= Michael Spencer Jones =

British photographer and video director

Michael Spencer Jones (born 1961) is a British art photographer and music video director, best known for his work with Oasis and The Verve.

==Education==
He attended Bournemouth & Poole College Art – now the Arts University Bournemouth from 1983 to 1986, where he studied photography and film, gaining a distinction.

==Work==
Some of his iconic imagery helped define the Britpop era including his image which appeared on Oasis record breaking debut album, Definitely Maybe, in 1994. Two of Spencer Jones’ cover photographs—Definitely Maybe (#14) and "This Is Music" (#79)—featured in Q magazine's "The Hundred Best Record Covers of All Time" list published in 2001.
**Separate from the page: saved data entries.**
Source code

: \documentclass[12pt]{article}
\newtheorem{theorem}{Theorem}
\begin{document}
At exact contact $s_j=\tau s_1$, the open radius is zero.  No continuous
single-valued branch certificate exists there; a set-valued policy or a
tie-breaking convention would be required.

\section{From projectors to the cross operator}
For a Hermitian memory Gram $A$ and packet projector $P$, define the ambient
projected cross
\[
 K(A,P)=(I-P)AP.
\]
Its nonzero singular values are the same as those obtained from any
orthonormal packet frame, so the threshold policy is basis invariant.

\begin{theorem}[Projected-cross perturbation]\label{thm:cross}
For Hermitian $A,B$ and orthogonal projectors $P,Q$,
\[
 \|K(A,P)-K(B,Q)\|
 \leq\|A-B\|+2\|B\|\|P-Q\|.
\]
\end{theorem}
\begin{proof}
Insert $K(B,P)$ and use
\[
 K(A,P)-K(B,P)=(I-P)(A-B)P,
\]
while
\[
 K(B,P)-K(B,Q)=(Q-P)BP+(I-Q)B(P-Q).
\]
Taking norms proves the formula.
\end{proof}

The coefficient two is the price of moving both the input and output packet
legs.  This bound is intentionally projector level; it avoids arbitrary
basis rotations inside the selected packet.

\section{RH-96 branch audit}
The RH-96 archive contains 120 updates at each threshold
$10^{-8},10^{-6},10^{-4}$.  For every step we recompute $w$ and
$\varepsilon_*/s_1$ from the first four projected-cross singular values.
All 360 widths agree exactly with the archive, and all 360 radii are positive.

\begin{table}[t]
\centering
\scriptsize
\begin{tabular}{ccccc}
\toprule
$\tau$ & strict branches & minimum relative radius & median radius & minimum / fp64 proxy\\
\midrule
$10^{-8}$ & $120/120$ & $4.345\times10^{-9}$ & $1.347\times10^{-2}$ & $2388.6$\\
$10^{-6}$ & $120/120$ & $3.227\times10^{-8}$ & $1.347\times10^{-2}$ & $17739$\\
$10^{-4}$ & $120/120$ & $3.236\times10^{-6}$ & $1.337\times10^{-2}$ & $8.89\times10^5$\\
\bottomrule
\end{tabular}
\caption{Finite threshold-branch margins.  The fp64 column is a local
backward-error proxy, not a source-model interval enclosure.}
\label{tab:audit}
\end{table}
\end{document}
He is noted for his surrealist and sometimes experimental approach to photography and has produced a number of record sleeves for UK number one albums, including Urban Hymns (The Verve) and two Oasis albums, (What's the Story) Morning Glory? and Be Here Now. Spencer Jones is also noted for his portrait work, most notably a series of photographs he produced for the Children in War exhibition at the Imperial War Museum North.

In 2015 he founded Spellbound Galleries specialising in limited edition music photography and in 2016 brought out his first book Supersonic – The Oasis Photographs published by Omnibus Press. A collection of mainly unseen photographs of Oasis.